Enforcing federalism is most commonly thought to involve the search for a
constitutional delegation of substantive power. Although in modern times the substantive power might be overlapping or shared authority, federalism enforcement proceeds from a determination about the site of substantive power. This conception of federalism enforcement preserves the Constitution’s commitment to fractionated authority by determining whether power is legitimately possessed. Thus we understand significant federalism disputes in our age as framed by whether Congress has the authority to enact comprehensive health care reform legislation, or whether Congress
has exceeded its authority in reenacting the Voting Rights Act’s preclearance requirements. Federalism enforcement as allocation also underwrites much federal courts doctrine. We ask whether Congress has the authority to commandeer state courts, or whether states have the right to close their doors to federal claims.

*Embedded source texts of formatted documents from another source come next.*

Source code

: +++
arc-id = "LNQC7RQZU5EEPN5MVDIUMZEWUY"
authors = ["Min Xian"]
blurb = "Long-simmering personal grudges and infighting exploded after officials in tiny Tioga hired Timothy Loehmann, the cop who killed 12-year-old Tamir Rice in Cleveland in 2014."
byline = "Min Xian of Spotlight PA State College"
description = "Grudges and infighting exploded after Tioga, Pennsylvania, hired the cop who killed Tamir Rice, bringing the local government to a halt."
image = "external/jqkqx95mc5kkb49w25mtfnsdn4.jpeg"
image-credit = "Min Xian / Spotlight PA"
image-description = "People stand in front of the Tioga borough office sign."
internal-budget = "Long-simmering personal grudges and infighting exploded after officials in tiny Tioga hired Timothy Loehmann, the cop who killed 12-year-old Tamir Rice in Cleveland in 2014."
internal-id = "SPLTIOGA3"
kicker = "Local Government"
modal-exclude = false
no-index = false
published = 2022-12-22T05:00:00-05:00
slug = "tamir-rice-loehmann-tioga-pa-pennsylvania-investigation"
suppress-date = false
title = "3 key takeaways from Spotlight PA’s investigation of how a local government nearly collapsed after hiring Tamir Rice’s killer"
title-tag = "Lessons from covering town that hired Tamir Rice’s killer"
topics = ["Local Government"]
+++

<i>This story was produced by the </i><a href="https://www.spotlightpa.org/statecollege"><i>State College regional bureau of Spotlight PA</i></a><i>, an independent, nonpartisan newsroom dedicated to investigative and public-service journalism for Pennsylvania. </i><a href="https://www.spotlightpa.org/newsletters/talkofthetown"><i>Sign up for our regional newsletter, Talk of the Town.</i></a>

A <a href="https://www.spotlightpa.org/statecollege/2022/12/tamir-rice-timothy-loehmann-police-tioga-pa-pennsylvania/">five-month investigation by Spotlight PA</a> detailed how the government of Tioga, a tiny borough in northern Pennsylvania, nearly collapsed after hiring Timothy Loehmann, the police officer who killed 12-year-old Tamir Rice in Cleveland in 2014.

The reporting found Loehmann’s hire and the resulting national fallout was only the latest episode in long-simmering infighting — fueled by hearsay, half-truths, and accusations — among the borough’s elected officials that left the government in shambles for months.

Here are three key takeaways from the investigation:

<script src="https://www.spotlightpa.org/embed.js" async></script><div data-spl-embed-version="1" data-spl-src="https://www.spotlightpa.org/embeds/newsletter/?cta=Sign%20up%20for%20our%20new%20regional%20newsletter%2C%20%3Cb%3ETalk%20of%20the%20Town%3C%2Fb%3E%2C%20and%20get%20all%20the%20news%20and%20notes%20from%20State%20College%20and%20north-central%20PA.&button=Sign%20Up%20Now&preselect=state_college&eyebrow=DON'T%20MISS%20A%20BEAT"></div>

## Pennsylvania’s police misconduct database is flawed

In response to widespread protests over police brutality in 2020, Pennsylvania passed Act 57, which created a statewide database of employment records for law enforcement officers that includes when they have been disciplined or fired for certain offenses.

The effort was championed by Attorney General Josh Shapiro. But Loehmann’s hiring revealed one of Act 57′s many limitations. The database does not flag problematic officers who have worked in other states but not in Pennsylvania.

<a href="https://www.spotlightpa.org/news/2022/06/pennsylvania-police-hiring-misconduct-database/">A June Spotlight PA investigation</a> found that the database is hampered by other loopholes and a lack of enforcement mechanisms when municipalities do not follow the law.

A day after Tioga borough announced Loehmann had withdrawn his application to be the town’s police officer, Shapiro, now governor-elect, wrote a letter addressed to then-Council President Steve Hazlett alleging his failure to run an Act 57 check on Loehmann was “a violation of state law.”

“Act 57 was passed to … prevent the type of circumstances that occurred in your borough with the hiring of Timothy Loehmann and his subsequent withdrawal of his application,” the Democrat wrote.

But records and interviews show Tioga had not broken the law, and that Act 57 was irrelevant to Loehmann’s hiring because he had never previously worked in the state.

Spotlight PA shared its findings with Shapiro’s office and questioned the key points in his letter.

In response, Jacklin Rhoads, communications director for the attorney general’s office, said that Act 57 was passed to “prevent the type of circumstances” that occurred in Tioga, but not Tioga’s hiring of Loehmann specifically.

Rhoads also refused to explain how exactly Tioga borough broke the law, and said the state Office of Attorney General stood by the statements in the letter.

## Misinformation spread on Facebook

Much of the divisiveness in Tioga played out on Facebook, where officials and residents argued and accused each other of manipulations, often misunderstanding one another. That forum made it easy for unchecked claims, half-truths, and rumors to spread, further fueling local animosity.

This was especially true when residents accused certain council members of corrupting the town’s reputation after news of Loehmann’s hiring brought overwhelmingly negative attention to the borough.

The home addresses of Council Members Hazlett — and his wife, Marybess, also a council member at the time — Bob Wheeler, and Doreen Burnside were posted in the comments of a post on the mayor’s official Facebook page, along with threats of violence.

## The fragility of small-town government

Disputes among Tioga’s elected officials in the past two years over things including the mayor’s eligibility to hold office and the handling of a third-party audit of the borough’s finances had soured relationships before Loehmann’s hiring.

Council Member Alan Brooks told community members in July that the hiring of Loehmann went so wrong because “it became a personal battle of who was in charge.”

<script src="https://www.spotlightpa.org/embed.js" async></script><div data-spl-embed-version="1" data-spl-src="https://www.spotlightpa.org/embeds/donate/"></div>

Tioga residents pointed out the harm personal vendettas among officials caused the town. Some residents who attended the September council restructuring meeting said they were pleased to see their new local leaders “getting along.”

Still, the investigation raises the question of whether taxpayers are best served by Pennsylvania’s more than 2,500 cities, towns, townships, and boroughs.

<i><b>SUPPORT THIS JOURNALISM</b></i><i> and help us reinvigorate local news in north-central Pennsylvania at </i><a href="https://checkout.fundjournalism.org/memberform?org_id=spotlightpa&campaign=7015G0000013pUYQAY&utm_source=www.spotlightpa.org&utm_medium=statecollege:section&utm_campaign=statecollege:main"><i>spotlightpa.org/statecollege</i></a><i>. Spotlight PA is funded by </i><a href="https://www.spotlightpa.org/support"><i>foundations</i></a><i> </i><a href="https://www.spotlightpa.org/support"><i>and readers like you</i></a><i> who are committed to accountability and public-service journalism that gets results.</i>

This Article challenges allocation as the exclusive method of federalism enforcement. By focusing on the issue of state court duties to federal claims, this Article asserts that federalism enforcement includes an alternative to allocation—relational federalism enforcement. Relational federalism enforcement is understood as the judicial mediation of the interaction of the national government and state governments that goes beyond merely invalidating particular practices as beyond the scope of power possessed by a particular institutional actor. Relational federalism enforcement is grounded in the recognition that the Constitution establishes an enduring relationship
between states and the national government. Following from this, relational federalism enforcement relies on behavioral norms, imposed on both states and the national government, that are consistent with the enduring nature of their interaction under the constitutional structure of federalism. In contrast to several leading scholars who seek to justify state court duties to federal claims in relational terms, this Article argues that any duties imposed on state courts with respect to federal claims are better understood by looking through a relational lens. Further, this framework has far-reaching consequences
for our understanding of other aspects of judicial federalism—abstention and
Supreme Court appellate review of state court decisions—and legislative federalism—preemption, Dormant Commerce Clause and Spending Clause controversies.